Page MenuHomePhabricator

Writing to streams can run into issues with EINTR
Closed, ResolvedPublic

Description

See https://discourse.phabricator-community.org/t/sporadic-git-cloning-hang-over-ssh/2233/. This is probably a real issue but the reproduction case is "clone 9000 times in a loop under a full moon" and the proposed patch involves "preg_match()" against English language error messages. Hopefully we can do better on both dimensions.

See also https://bugs.php.net/bug.php?id=39598 in the PHP upstream.

Event Timeline

epriestley triaged this task as Low priority.

Here's a script which can hit these behaviors without cloning 9000 working copies in a loop:

#!/usr/bin/env php
<?php

pcntl_async_signals(true);
error_reporting(E_ALL | E_STRICT);
set_error_handler('onerror');
pcntl_signal(SIGHUP, 'onsignal');

$stdout = fopen('php://stdout', 'w');
if (!$stdout) {
  throw new Exception(pht('Unable to open stdout.'));
}

stream_set_blocking($stdout, 0);
$one_megabyte = str_repeat('.', 1024 * 1024);

xlog('This PID', getmypid());

while (true) {
  xlog('Trying a write', '...');

  $result = fwrite($stdout, $one_megabyte);
  xlog('fwrite()', $result);

  $read = array();
  $write = array($stdout);
  $except = array();

  xlog('Starting a', 'stream_select()');
  $result = stream_select($read, $write, $except, 5);
  xlog('stream_select()', $result);
  xlog('error_get_last()', error_get_last());
  xlog('posix_get_last_error()', posix_get_last_error());

  sleep(1);
}


function xlog($label, $value) {
  error_log($label.': '.json_encode($value));
}

function onerror($errno, $errstr) {
  xlog($errno, $errstr);
}

function onsignal($signo) {
  xlog('Got signal', $signo);
}

The general idea here is that you run it like:

$ ./select_errors.php | sleep 15

...and then maybe send it some signals with:

$ kill -HUP <pid>

The general behavior here is:

  • The first fwrite() will write some bytes. These bytes will fill up the buffer on our stdout / sleep's stdin.
  • Since sleep does not read stdin, the buffer will remain full. Subsequent fwrite() calls will write 0 bytes. This corresponds to EAGAIN.
  • After 5 seconds (whatever you pass to sleep X), the sleep process will exit. This will break the pipe, and put us in an EPIPE condition.
  • If you HUP the process in another terminal at the right time, you can interrupt the stream_select() call. This is EINTR.

My observations are:

  • In EAGAIN, the write writes 0 bytes and the stream_select() says we're not writable. This is reasonable.
  • In EPIPE, the write writes 0 bytes but the stream_select() says we're writable. This is super not great and the original problem we're working around.
  • In EINTR, the write writes 0 bytes and the stream_select() returns an error. This is the new condition we aren't handling properly.

That is:

fwrite(): errorfwrite(): 0fwrite(): 1+
stream_select(): errorTrust fwrite() error.NEW! Assume EINTR.Trust fwrite() success.
stream_select(): 0Trust fwrite() error.Legitimate EAGAIN.Trust fwrite() success.
stream_select(): 1Trust fwrite() error.Old. Heuristically guess whether this is a real EAGAIN that we raced against or an EPIPE.Trust fwrite() success.

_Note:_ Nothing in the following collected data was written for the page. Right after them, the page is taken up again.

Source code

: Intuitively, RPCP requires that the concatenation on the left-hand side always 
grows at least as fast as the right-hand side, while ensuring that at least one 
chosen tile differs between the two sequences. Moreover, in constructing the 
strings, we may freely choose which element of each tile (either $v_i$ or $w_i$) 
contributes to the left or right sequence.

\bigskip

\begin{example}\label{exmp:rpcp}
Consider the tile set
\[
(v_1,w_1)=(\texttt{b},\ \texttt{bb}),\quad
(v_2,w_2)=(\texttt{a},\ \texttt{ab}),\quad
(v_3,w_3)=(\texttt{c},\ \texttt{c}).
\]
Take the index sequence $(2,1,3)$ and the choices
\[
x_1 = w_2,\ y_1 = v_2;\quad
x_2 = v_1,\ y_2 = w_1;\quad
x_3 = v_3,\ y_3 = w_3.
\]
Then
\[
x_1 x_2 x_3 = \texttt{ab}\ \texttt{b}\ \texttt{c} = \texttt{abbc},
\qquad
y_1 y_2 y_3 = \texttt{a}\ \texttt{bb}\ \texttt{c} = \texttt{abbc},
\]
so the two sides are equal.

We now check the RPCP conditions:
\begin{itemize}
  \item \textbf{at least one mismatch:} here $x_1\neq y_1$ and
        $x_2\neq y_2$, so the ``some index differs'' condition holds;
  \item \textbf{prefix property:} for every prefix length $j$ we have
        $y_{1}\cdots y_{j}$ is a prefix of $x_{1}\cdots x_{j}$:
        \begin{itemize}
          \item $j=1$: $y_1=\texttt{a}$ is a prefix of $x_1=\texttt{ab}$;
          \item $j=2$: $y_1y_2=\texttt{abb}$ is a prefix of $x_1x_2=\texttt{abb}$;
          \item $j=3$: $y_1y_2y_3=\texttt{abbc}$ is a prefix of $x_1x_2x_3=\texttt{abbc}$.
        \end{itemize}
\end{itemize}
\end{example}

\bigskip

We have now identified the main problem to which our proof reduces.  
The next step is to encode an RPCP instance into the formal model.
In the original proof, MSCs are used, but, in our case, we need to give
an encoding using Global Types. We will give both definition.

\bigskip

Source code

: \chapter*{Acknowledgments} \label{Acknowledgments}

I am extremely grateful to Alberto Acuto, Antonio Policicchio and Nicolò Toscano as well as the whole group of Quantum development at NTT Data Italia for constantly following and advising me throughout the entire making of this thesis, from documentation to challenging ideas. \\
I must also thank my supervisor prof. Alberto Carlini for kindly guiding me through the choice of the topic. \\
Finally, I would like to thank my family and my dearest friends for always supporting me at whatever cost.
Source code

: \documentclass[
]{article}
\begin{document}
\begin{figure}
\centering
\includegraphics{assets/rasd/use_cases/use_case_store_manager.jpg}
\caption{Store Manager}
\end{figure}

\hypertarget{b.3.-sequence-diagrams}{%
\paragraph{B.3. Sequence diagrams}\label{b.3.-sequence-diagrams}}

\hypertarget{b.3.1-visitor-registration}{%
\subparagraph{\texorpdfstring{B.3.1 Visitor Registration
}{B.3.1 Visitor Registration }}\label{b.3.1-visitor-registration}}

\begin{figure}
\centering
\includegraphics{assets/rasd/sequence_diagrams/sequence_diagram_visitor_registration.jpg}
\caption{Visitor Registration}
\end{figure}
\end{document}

That table isn't very helpful, I guess.

The patch is straightforward, at least, although we have to assume that the only condition which causes fwrite() to return 0 and then stream_select() to return an error is EINTR. That seems reasonable, but this is a huge mess so who knows.

None of error_get_last() or posix_get_last_error() do anything. I don't have socket_last_error() and we don't depend on socket support, and the Discourse thread suggests this doesn't matter anyway.

jbeck added a subscriber: jbeck.Feb 3 2019, 10:50 PM

I wouldn't exactly say it's a huge mess. It's just an interrupted system call, which is fairly well documented. See for example http://poincare.matf.bg.ac.rs/~ivana/courses/ps/sistemi_knjige/pomocno/apue/APUE/0201433079/ch10lev1sec5.html. It doesn't exactly help that PHP gives you a broken abstraction over the underlying C implementation.

The "mess" part is the broken PHP. In C, where you can tell what happened, the behavior is all reasonable.

jbeck added a comment.Feb 4 2019, 1:04 AM

Ok gotcha.

That upstream bug report is really something else.

It's true that it has been 12 years, but I'm sure fwrite() will start returning an error code when it encounters a permanent, fatal EPIPE error condition soon.